2. Evitare i divieti psicologici per gestire lo stress da lavoro

Lo stress fa emergere in noi i nostri preconcetti quotidiani (la tensione, infatti, ci spinge a cercare scorciatoie per elaborare la maggior quantità possibile di informazioni nel minor tempo possibile). Quella brutta sensazione che a volte ci pervade e che ci riempie di malessere si verifica, ad esempio, quando ci assegnano un incarico e poi un altro ancora. Allora diciamo cose del tipo “tocca fare tutto a me”. Molto probabilmente questa affermazione non è fondata.

La cosa peggiore è che questi pregiudizi non fanno altro che accrescere il malessere che già proviamo. Ci impediscono di gestire lo stress da lavoro nel modo migliore. Al contrario, lo fomentano. Ci inducono a vittimizzarci e a vedere negli altri dei potenziali nemici.

Ecco perché è importante fare un passo indietro: non permettere che questi pensieri automatici si impadroniscano della nostra facoltà di pensiero, portandoci a stravolgere tutto, in modo autodistruttivo. Ci aiuterà molto respirare a fondo per un paio di minuti e tenere a mente che un’analisi più approfondita può essere d’aiuto.

Imparare a rilassarsi

3. Essere più flessibili e imparare a rilassarsi

L’inflessibilità mentale tende a complicarci la vita. Saper vivere significa imparare ad adattarsi alle diverse circostanze, senza che ciò voglia dire abbandonare linee di comportamento o principi di vita. La maggior parte delle volte non dobbiamo andare contro noi stessi su un argomento per noi importante: è sufficiente cedere un po’ per vivere più serenamente.

Di solito la pressione dell’ambiente circostante e la tensione interna ci rendono più severi e inflessibili. Si tratta anche di un modo per difenderci, per preservare noi stessi e per imporci. Di fondo è presente una sorta di paura che deriva dall’impossibilità di gestire la situazione e l’inflessibilità si trasforma in una strategia sbagliata di assunzione del timore.

Per gestire lo stress da lavoro in modo adeguato, bisogna trovare o pianificare tecniche di rilassamento. Qualunque mezzo è valido se ci permette di rilassarci e, quindi, di essere più flessibili. Molti conflitti inutili nascono da questa tensione tra due realtà che cercano di occupare un posto preponderante.

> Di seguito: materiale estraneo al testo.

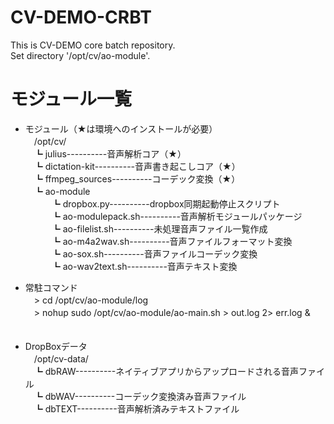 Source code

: # CV-DEMO-CRBT
This is CV-DEMO core batch repository.  
Set directory '/opt/cv/ao-module'.  

# モジュール一覧
- モジュール（★は環境へのインストールが必要）  
　/opt/cv/  
　┗ julius----------音声解析コア（★）  
　┗ dictation-kit----------音声書き起こしコア（★）    
　┗ ffmpeg_sources----------コーデック変換（★）  
　┗ ao-module  
　　　┗ dropbox.py----------dropbox同期起動停止スクリプト  
　　　┗ ao-modulepack.sh----------音声解析モジュールパッケージ  
　　　┗ ao-filelist.sh----------未処理音声ファイル一覧作成  
　　　┗ ao-m4a2wav.sh----------音声ファイルフォーマット変換  
　　　┗ ao-sox.sh----------音声ファイルコーデック変換  
　　　┗ ao-wav2text.sh----------音声テキスト変換  
  
- 常駐コマンド  
　> cd /opt/cv/ao-module/log  
　> nohup sudo /opt/cv/ao-module/ao-main.sh > out.log 2> err.log &  
　  
- DropBoxデータ  
　/opt/cv-data/  
　┗ dbRAW----------ネイティブアプリからアップロードされる音声ファイル  
　┗ dbWAV----------コーデック変換済み音声ファイル  
　┗ dbTEXT----------音声解析済みテキストファイル  
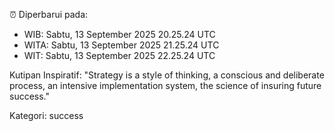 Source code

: ⏰ Diperbarui pada:
- WIB: Sabtu, 13 September 2025 20.25.24 UTC
- WITA: Sabtu, 13 September 2025 21.25.24 UTC
- WIT: Sabtu, 13 September 2025 22.25.24 UTC

Kutipan Inspiratif:
"Strategy is a style of thinking, a conscious and deliberate process, an intensive implementation system, the science of insuring future success."


Kategori: success


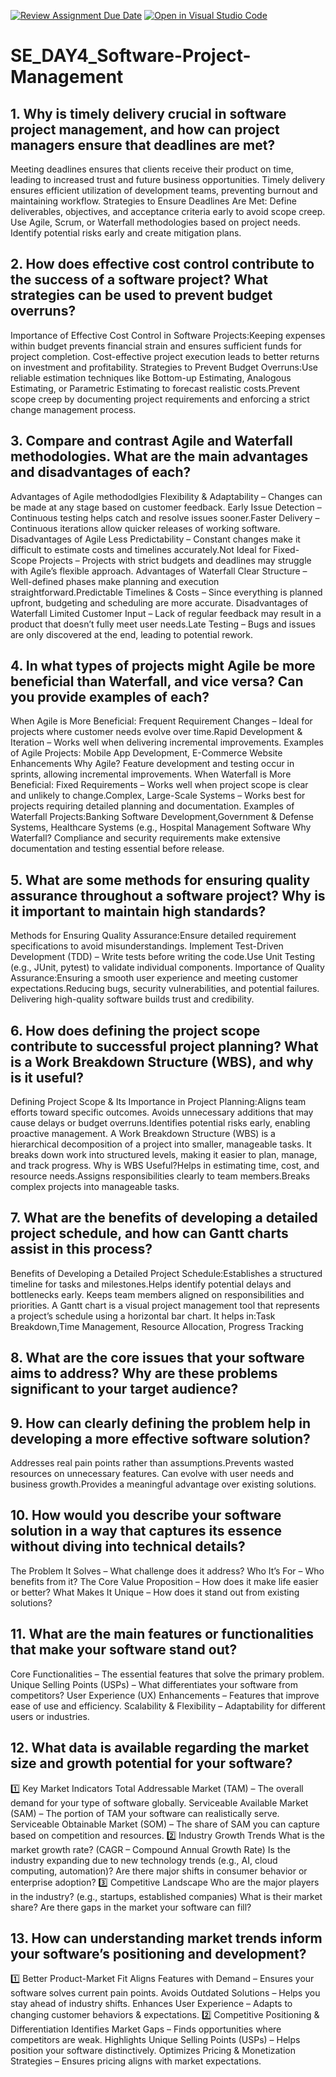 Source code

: [![Review Assignment Due Date](https://classroom.github.com/assets/deadline-readme-button-22041afd0340ce965d47ae6ef1cefeee28c7c493a6346c4f15d667ab976d596c.svg)](https://classroom.github.com/a/9pw6JKcu)
[![Open in Visual Studio Code](https://classroom.github.com/assets/open-in-vscode-2e0aaae1b6195c2367325f4f02e2d04e9abb55f0b24a779b69b11b9e10269abc.svg)](https://classroom.github.com/online_ide?assignment_repo_id=18766114&assignment_repo_type=AssignmentRepo)
# SE_DAY4_Software-Project-Management
## 1. Why is timely delivery crucial in software project management, and how can project managers ensure that deadlines are met?
Meeting deadlines ensures that clients receive their product on time, leading to increased trust and future business opportunities. Timely delivery ensures efficient utilization of development teams, preventing burnout and maintaining workflow.
Strategies to Ensure Deadlines Are Met: Define deliverables, objectives, and acceptance criteria early to avoid scope creep. Use Agile, Scrum, or Waterfall methodologies based on project needs. Identify potential risks early and create mitigation plans.
## 2. How does effective cost control contribute to the success of a software project? What strategies can be used to prevent budget overruns?
Importance of Effective Cost Control in Software Projects:Keeping expenses within budget prevents financial strain and ensures sufficient funds for project completion. Cost-effective project execution leads to better returns on investment and profitability.
Strategies to Prevent Budget Overruns:Use reliable estimation techniques like Bottom-up Estimating, Analogous Estimating, or Parametric Estimating to forecast realistic costs.Prevent scope creep by documenting project requirements and enforcing a strict change management process.
## 3. Compare and contrast Agile and Waterfall methodologies. What are the main advantages and disadvantages of each?
Advantages of Agile methododlgies
Flexibility & Adaptability – Changes can be made at any stage based on customer feedback. Early Issue Detection – Continuous testing helps catch and resolve issues sooner.Faster Delivery – Continuous iterations allow quicker releases of working software.
Disadvantages of Agile
Less Predictability – Constant changes make it difficult to estimate costs and timelines accurately.Not Ideal for Fixed-Scope Projects – Projects with strict budgets and deadlines may struggle with Agile’s flexible approach.
Advantages of Waterfall
Clear Structure – Well-defined phases make planning and execution straightforward.Predictable Timelines & Costs – Since everything is planned upfront, budgeting and scheduling are more accurate.
Disadvantages of Waterfall
Limited Customer Input – Lack of regular feedback may result in a product that doesn’t fully meet user needs.Late Testing – Bugs and issues are only discovered at the end, leading to potential rework.
## 4. In what types of projects might Agile be more beneficial than Waterfall, and vice versa? Can you provide examples of each?
When Agile is More Beneficial: Frequent Requirement Changes – Ideal for projects where customer needs evolve over time.Rapid Development & Iteration – Works well when delivering incremental improvements.
Examples of Agile Projects: Mobile App Development, E-Commerce Website Enhancements
Why Agile? Feature development and testing occur in sprints, allowing incremental improvements.
When Waterfall is More Beneficial: Fixed Requirements – Works well when project scope is clear and unlikely to change.Complex, Large-Scale Systems – Works best for projects requiring detailed planning and documentation.
Examples of Waterfall Projects:Banking Software Development,Government & Defense Systems, Healthcare Systems (e.g., Hospital Management Software
Why Waterfall? Compliance and security requirements make extensive documentation and testing essential before release.
## 5. What are some methods for ensuring quality assurance throughout a software project? Why is it important to maintain high standards?
 Methods for Ensuring Quality Assurance:Ensure detailed requirement specifications to avoid misunderstandings. Implement Test-Driven Development (TDD) – Write tests before writing the code.Use Unit Testing (e.g., JUnit, pytest) to validate individual components.
 Importance of Quality Assurance:Ensuring a smooth user experience and meeting customer expectations.Reducing bugs, security vulnerabilities, and potential failures. Delivering high-quality software builds trust and credibility.
## 6. How does defining the project scope contribute to successful project planning? What is a Work Breakdown Structure (WBS), and why is it useful?
Defining Project Scope & Its Importance in Project Planning:Aligns team efforts toward specific outcomes. Avoids unnecessary additions that may cause delays or budget overruns.Identifies potential risks early, enabling proactive management.
A Work Breakdown Structure (WBS) is a hierarchical decomposition of a project into smaller, manageable tasks. It breaks down work into structured levels, making it easier to plan, manage, and track progress.
Why is WBS Useful?Helps in estimating time, cost, and resource needs.Assigns responsibilities clearly to team members.Breaks complex projects into manageable tasks.
## 7. What are the benefits of developing a detailed project schedule, and how can Gantt charts assist in this process?
Benefits of Developing a Detailed Project Schedule:Establishes a structured timeline for tasks and milestones.Helps identify potential delays and bottlenecks early. Keeps team members aligned on responsibilities and priorities.
A Gantt chart is a visual project management tool that represents a project’s schedule using a horizontal bar chart. It helps in:Task Breakdown,Time Management, Resource Allocation,  Progress Tracking
## 8. What are the core issues that your software aims to address? Why are these problems significant to your target audience?
## 9. How can clearly defining the problem help in developing a more effective software solution?
Addresses real pain points rather than assumptions.Prevents wasted resources on unnecessary features. Can evolve with user needs and business growth.Provides a meaningful advantage over existing solutions.
## 10. How would you describe your software solution in a way that captures its essence without diving into technical details?
The Problem It Solves – What challenge does it address?
Who It’s For – Who benefits from it?
The Core Value Proposition – How does it make life easier or better?
What Makes It Unique – How does it stand out from existing solutions?
## 11. What are the main features or functionalities that make your software stand out?
 Core Functionalities – The essential features that solve the primary problem.
Unique Selling Points (USPs) – What differentiates your software from competitors?
User Experience (UX) Enhancements – Features that improve ease of use and efficiency.
 Scalability & Flexibility – Adaptability for different users or industries.
## 12. What data is available regarding the market size and growth potential for your software?
1️⃣ Key Market Indicators
 Total Addressable Market (TAM) – The overall demand for your type of software globally.
 Serviceable Available Market (SAM) – The portion of TAM your software can realistically serve.
 Serviceable Obtainable Market (SOM) – The share of SAM you can capture based on competition and resources.
 2️⃣ Industry Growth Trends
 What is the market growth rate? (CAGR – Compound Annual Growth Rate)
Is the industry expanding due to new technology trends (e.g., AI, cloud computing, automation)?
Are there major shifts in consumer behavior or enterprise adoption?
3️⃣ Competitive Landscape
Who are the major players in the industry? (e.g., startups, established companies)
What is their market share?
Are there gaps in the market your software can fill?
## 13. How can understanding market trends inform your software’s positioning and development?
1️⃣ Better Product-Market Fit
 Aligns Features with Demand – Ensures your software solves current pain points.
 Avoids Outdated Solutions – Helps you stay ahead of industry shifts.
Enhances User Experience – Adapts to changing customer behaviors & expectations.
2️⃣ Competitive Positioning & Differentiation
Identifies Market Gaps – Finds opportunities where competitors are weak.
 Highlights Unique Selling Points (USPs) – Helps position your software distinctively.
 Optimizes Pricing & Monetization Strategies – Ensures pricing aligns with market expectations.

Tutte queste linee guida per gestire lo stress da lavoro risaltano l’importanza di non perdere il controllo nel bel mezzo della tempesta. Questo è il principio e l’asse di tutto il resto. Dare libero sfogo all’angoscia non ci porta a essere impiegati migliori, anzi, al contrario, ci rende persone ansiose, a rischio di conflitti o di errore.

Peiró, J. M., & Salvador, A. (1993). Desencadenantes del estrés laboral (Vol. 2). Madrid: Eudema.